Reproduce only the stretch of entries below that begins at the first line and ends at the line holding "This repo contains".
[RECORDS]
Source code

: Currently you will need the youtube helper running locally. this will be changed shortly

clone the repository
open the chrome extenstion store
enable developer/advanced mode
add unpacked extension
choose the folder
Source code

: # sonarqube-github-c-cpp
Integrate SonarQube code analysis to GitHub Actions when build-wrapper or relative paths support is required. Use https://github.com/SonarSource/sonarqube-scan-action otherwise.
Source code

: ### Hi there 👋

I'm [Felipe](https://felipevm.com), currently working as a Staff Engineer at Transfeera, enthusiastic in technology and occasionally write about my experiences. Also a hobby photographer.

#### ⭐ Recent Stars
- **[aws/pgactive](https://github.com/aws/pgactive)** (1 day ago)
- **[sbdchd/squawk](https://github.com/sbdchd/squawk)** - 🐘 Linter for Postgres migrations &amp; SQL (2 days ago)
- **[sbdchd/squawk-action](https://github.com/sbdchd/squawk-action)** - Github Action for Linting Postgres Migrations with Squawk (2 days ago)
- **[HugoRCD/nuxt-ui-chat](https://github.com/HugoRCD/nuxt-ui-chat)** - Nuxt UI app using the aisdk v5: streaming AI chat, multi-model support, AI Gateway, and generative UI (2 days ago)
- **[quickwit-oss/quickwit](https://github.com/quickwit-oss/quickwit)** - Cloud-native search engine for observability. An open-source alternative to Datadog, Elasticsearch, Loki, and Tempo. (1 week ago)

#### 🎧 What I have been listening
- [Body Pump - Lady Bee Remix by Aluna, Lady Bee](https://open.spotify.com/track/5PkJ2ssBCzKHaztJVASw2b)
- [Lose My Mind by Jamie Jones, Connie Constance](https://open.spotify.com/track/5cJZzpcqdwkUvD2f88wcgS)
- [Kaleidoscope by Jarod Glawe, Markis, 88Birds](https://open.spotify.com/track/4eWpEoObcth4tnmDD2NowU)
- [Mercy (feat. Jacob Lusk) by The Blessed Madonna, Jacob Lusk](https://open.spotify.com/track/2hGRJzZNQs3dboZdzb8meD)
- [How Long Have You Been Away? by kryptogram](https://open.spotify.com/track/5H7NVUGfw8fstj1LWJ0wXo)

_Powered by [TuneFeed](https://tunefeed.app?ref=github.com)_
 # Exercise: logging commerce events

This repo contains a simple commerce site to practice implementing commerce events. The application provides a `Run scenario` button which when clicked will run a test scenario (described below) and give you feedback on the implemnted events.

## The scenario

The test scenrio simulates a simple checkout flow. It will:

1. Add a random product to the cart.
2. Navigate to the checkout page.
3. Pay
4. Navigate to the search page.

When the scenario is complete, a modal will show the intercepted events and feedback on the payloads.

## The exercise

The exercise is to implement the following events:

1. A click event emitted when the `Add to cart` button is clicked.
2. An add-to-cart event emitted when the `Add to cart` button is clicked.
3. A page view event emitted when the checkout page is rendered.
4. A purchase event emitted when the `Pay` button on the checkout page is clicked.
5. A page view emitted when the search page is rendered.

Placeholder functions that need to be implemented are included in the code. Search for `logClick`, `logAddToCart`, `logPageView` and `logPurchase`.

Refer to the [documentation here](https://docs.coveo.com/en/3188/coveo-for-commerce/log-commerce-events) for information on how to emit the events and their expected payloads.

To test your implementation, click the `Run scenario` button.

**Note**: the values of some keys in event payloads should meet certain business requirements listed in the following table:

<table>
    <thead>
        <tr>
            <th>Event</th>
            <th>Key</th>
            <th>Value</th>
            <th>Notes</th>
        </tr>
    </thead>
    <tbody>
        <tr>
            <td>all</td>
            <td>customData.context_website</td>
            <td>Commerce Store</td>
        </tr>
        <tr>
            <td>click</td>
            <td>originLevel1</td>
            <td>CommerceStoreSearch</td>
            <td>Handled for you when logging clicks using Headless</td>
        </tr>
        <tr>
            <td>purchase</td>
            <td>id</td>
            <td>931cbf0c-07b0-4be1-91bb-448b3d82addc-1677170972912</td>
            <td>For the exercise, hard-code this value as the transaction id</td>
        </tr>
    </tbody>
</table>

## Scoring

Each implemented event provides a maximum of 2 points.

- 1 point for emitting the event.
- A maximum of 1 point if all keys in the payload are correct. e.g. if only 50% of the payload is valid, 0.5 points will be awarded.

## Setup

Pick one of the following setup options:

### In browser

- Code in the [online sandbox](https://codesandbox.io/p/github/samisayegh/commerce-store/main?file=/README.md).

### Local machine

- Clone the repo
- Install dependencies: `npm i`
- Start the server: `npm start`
[/RECORDS]
FINAL ANSWER:
Source code

: Currently you will need the youtube helper running locally. this will be changed shortly

clone the repository
open the chrome extenstion store
enable developer/advanced mode
add unpacked extension
choose the folder
Source code

: # sonarqube-github-c-cpp
Integrate SonarQube code analysis to GitHub Actions when build-wrapper or relative paths support is required. Use https://github.com/SonarSource/sonarqube-scan-action otherwise.
Source code

: ### Hi there 👋

I'm [Felipe](https://felipevm.com), currently working as a Staff Engineer at Transfeera, enthusiastic in technology and occasionally write about my experiences. Also a hobby photographer.

#### ⭐ Recent Stars
- **[aws/pgactive](https://github.com/aws/pgactive)** (1 day ago)
- **[sbdchd/squawk](https://github.com/sbdchd/squawk)** - 🐘 Linter for Postgres migrations &amp; SQL (2 days ago)
- **[sbdchd/squawk-action](https://github.com/sbdchd/squawk-action)** - Github Action for Linting Postgres Migrations with Squawk (2 days ago)
- **[HugoRCD/nuxt-ui-chat](https://github.com/HugoRCD/nuxt-ui-chat)** - Nuxt UI app using the aisdk v5: streaming AI chat, multi-model support, AI Gateway, and generative UI (2 days ago)
- **[quickwit-oss/quickwit](https://github.com/quickwit-oss/quickwit)** - Cloud-native search engine for observability. An open-source alternative to Datadog, Elasticsearch, Loki, and Tempo. (1 week ago)

#### 🎧 What I have been listening
- [Body Pump - Lady Bee Remix by Aluna, Lady Bee](https://open.spotify.com/track/5PkJ2ssBCzKHaztJVASw2b)
- [Lose My Mind by Jamie Jones, Connie Constance](https://open.spotify.com/track/5cJZzpcqdwkUvD2f88wcgS)
- [Kaleidoscope by Jarod Glawe, Markis, 88Birds](https://open.spotify.com/track/4eWpEoObcth4tnmDD2NowU)
- [Mercy (feat. Jacob Lusk) by The Blessed Madonna, Jacob Lusk](https://open.spotify.com/track/2hGRJzZNQs3dboZdzb8meD)
- [How Long Have You Been Away? by kryptogram](https://open.spotify.com/track/5H7NVUGfw8fstj1LWJ0wXo)

_Powered by [TuneFeed](https://tunefeed.app?ref=github.com)_
 # Exercise: logging commerce events

This repo contains a simple commerce site to practice implementing commerce events. The application provides a `Run scenario` button which when clicked will run a test scenario (described below) and give you feedback on the implemnted events.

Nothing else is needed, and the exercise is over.